YOUR OBJECTIVE
Report all lines below with the word "puede".
++++ DATA TO EXAMINE ++++
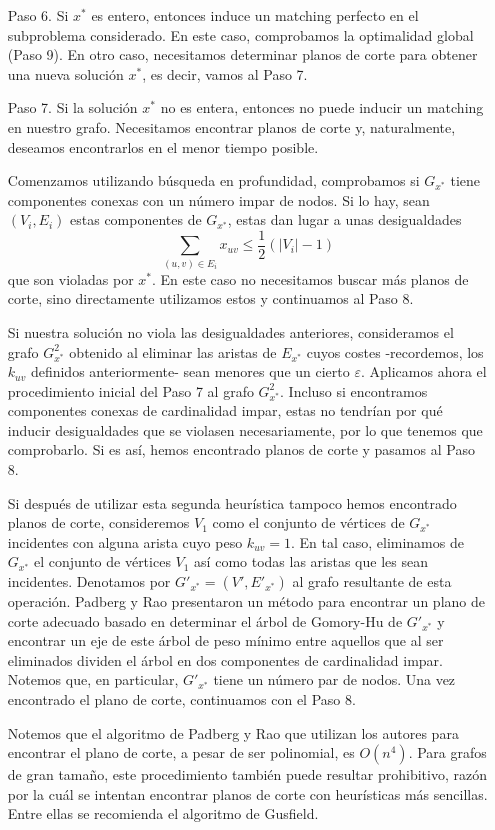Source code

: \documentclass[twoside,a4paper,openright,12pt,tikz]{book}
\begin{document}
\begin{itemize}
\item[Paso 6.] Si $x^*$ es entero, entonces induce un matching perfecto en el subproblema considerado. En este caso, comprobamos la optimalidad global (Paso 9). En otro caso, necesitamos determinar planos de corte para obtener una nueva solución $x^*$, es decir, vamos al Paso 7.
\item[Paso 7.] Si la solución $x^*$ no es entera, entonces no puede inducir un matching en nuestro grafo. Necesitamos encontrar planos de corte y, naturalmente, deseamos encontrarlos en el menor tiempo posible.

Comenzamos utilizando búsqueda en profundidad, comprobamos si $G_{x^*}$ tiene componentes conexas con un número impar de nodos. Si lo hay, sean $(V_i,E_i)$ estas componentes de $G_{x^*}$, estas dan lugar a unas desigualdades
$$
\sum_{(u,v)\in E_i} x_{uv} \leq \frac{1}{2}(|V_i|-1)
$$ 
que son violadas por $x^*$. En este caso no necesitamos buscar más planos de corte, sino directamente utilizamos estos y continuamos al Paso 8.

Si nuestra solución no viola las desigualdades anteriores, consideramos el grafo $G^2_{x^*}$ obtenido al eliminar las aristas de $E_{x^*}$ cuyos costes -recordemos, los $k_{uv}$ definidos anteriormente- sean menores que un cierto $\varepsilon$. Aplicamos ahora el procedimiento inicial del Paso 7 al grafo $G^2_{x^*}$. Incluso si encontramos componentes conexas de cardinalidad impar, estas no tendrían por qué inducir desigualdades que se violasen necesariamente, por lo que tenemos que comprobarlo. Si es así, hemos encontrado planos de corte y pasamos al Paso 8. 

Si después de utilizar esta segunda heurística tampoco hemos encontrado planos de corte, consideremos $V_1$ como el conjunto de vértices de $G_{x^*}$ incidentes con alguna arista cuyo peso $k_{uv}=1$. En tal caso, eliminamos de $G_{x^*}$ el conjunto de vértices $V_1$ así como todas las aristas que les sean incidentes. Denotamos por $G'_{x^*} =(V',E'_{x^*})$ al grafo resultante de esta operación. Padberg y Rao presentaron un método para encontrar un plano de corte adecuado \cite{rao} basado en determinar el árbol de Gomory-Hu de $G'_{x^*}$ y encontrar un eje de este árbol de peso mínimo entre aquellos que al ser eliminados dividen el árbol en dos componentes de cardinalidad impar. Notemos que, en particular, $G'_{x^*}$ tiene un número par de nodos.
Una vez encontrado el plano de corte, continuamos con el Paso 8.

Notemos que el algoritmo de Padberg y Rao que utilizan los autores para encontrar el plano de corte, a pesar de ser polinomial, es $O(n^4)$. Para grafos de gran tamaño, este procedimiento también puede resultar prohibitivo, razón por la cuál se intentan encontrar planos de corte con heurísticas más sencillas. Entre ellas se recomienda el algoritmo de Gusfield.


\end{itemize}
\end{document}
++++
RESPONSE
\item[Paso 7.] Si la solución $x^*$ no es entera, entonces no puede inducir un matching en nuestro grafo. Necesitamos encontrar planos de corte y, naturalmente, deseamos encontrarlos en el menor tiempo posible.
Notemos que el algoritmo de Padberg y Rao que utilizan los autores para encontrar el plano de corte, a pesar de ser polinomial, es $O(n^4)$. Para grafos de gran tamaño, este procedimiento también puede resultar prohibitivo, razón por la cuál se intentan encontrar planos de corte con heurísticas más sencillas. Entre ellas se recomienda el algoritmo de Gusfield.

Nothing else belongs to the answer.